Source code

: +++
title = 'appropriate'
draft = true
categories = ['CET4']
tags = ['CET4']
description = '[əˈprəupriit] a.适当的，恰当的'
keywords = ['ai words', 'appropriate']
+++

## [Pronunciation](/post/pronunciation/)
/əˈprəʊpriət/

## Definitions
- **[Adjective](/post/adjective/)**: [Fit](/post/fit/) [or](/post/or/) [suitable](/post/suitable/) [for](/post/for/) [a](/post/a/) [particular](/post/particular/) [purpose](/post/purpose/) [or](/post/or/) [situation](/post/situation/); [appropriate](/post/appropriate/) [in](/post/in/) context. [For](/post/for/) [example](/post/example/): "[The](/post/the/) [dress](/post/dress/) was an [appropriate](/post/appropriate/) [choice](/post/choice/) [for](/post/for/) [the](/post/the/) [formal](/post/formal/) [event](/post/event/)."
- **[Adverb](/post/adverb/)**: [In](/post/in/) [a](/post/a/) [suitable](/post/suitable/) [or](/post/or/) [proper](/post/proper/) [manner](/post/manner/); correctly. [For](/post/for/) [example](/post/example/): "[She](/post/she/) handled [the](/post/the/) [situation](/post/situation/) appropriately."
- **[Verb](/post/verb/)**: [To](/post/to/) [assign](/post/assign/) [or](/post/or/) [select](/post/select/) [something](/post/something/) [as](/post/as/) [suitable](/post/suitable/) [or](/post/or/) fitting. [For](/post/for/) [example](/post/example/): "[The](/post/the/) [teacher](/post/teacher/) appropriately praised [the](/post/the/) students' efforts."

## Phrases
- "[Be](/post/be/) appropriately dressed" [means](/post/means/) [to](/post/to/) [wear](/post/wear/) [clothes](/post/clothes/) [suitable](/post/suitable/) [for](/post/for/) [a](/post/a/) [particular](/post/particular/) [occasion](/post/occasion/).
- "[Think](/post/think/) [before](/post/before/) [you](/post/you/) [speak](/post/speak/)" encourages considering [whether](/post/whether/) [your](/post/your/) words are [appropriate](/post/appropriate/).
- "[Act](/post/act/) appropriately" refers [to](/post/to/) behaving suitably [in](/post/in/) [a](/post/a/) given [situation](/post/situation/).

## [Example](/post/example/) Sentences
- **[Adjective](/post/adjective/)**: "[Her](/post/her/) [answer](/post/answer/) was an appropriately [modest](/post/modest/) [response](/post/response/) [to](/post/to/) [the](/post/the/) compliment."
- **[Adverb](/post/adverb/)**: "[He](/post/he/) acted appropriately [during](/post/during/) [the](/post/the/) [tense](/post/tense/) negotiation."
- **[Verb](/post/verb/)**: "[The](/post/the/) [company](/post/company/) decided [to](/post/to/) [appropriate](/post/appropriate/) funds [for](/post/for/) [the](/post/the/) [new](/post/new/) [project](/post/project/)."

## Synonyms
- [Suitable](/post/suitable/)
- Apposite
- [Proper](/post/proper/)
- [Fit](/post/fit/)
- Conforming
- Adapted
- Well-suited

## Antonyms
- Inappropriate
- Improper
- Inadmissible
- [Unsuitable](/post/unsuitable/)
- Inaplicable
==========
> **What the task requires**
Starting from the first line of the records above, retype each line exactly up to and including the one that contains "[answer](/post/answer/) was an", and nothing more.

> **Answer space**
Source code

: +++
title = 'appropriate'
draft = true
categories = ['CET4']
tags = ['CET4']
description = '[əˈprəupriit] a.适当的，恰当的'
keywords = ['ai words', 'appropriate']
+++

## [Pronunciation](/post/pronunciation/)
/əˈprəʊpriət/

## Definitions
- **[Adjective](/post/adjective/)**: [Fit](/post/fit/) [or](/post/or/) [suitable](/post/suitable/) [for](/post/for/) [a](/post/a/) [particular](/post/particular/) [purpose](/post/purpose/) [or](/post/or/) [situation](/post/situation/); [appropriate](/post/appropriate/) [in](/post/in/) context. [For](/post/for/) [example](/post/example/): "[The](/post/the/) [dress](/post/dress/) was an [appropriate](/post/appropriate/) [choice](/post/choice/) [for](/post/for/) [the](/post/the/) [formal](/post/formal/) [event](/post/event/)."
- **[Adverb](/post/adverb/)**: [In](/post/in/) [a](/post/a/) [suitable](/post/suitable/) [or](/post/or/) [proper](/post/proper/) [manner](/post/manner/); correctly. [For](/post/for/) [example](/post/example/): "[She](/post/she/) handled [the](/post/the/) [situation](/post/situation/) appropriately."
- **[Verb](/post/verb/)**: [To](/post/to/) [assign](/post/assign/) [or](/post/or/) [select](/post/select/) [something](/post/something/) [as](/post/as/) [suitable](/post/suitable/) [or](/post/or/) fitting. [For](/post/for/) [example](/post/example/): "[The](/post/the/) [teacher](/post/teacher/) appropriately praised [the](/post/the/) students' efforts."

## Phrases
- "[Be](/post/be/) appropriately dressed" [means](/post/means/) [to](/post/to/) [wear](/post/wear/) [clothes](/post/clothes/) [suitable](/post/suitable/) [for](/post/for/) [a](/post/a/) [particular](/post/particular/) [occasion](/post/occasion/).
- "[Think](/post/think/) [before](/post/before/) [you](/post/you/) [speak](/post/speak/)" encourages considering [whether](/post/whether/) [your](/post/your/) words are [appropriate](/post/appropriate/).
- "[Act](/post/act/) appropriately" refers [to](/post/to/) behaving suitably [in](/post/in/) [a](/post/a/) given [situation](/post/situation/).

## [Example](/post/example/) Sentences
- **[Adjective](/post/adjective/)**: "[Her](/post/her/) [answer](/post/answer/) was an appropriately [modest](/post/modest/) [response](/post/response/) [to](/post/to/) [the](/post/the/) compliment."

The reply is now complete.